Task description | Lines in which "Repaired" appears should be pulled from the data below.

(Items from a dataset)
-.-.-

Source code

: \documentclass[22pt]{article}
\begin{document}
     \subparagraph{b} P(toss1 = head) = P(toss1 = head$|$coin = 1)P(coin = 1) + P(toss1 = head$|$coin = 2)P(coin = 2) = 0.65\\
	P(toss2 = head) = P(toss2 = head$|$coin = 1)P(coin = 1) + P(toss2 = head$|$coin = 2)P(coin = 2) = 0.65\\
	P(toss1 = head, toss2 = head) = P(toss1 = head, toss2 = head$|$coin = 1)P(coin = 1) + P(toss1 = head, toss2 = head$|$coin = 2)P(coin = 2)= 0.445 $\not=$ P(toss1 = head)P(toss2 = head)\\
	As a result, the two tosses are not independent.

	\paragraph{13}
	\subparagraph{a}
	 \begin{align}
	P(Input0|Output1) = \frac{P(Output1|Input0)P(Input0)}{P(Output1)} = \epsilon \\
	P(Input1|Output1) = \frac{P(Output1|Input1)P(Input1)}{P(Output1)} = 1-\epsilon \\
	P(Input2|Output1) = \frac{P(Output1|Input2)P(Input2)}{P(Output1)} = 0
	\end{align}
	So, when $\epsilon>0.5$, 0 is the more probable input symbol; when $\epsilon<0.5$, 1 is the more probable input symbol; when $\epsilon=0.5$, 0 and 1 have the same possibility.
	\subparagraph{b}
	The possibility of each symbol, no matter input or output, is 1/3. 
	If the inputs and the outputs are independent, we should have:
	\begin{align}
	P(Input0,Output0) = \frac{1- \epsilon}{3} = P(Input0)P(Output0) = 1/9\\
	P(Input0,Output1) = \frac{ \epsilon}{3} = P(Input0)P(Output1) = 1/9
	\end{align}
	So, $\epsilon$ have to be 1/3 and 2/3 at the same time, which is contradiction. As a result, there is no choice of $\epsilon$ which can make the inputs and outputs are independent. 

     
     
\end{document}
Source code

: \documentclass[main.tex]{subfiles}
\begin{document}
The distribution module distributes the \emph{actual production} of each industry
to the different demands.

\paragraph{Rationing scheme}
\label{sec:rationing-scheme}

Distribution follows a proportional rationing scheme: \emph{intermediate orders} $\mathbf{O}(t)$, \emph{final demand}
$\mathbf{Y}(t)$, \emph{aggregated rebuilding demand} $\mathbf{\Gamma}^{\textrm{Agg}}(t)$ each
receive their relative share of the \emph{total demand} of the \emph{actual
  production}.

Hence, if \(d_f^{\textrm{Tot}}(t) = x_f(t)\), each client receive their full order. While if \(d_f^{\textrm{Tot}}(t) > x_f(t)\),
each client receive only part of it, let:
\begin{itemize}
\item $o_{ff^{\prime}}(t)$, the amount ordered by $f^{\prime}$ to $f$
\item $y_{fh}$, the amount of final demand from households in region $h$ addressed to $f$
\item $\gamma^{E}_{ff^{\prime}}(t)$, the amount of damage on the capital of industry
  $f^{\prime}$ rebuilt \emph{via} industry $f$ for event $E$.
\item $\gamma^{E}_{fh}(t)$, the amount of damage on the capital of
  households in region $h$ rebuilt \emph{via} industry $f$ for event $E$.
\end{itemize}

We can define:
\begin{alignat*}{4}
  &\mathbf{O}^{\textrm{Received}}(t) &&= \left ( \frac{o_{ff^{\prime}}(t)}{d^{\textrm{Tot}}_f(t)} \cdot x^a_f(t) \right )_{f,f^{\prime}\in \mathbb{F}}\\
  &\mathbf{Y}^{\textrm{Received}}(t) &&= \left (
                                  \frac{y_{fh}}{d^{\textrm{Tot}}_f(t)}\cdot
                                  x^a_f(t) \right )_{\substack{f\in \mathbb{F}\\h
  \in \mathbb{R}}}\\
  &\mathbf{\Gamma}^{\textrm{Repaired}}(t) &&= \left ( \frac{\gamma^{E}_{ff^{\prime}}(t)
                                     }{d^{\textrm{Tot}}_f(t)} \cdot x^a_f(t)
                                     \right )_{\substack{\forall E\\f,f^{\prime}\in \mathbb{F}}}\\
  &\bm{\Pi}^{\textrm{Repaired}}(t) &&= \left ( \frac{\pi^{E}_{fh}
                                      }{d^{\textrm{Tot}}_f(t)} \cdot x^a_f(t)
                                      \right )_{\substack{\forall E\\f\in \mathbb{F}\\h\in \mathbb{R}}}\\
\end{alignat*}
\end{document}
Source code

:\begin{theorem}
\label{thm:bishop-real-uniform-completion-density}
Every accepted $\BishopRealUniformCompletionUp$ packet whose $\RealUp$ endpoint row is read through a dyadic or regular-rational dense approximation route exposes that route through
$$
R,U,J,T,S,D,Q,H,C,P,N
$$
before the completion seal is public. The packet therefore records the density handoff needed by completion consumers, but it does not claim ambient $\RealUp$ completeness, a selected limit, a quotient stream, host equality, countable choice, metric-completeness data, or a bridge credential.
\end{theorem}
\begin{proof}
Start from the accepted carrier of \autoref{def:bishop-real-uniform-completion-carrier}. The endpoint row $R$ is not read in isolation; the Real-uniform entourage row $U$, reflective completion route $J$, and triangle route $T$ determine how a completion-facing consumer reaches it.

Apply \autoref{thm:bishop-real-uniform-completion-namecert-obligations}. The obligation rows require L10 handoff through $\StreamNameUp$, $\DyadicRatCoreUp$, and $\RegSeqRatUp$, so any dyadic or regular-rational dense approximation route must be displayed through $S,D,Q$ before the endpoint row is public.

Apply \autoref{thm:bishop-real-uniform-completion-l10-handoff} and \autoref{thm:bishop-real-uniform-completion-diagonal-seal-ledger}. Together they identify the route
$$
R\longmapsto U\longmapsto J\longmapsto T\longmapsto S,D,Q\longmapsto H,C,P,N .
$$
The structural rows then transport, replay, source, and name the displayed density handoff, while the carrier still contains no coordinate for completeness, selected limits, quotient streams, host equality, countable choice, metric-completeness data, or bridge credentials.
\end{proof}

-.-.-

Task output |
  &\mathbf{\Gamma}^{\textrm{Repaired}}(t) &&= \left ( \frac{\gamma^{E}_{ff^{\prime}}(t)
  &\bm{\Pi}^{\textrm{Repaired}}(t) &&= \left ( \frac{\pi^{E}_{fh}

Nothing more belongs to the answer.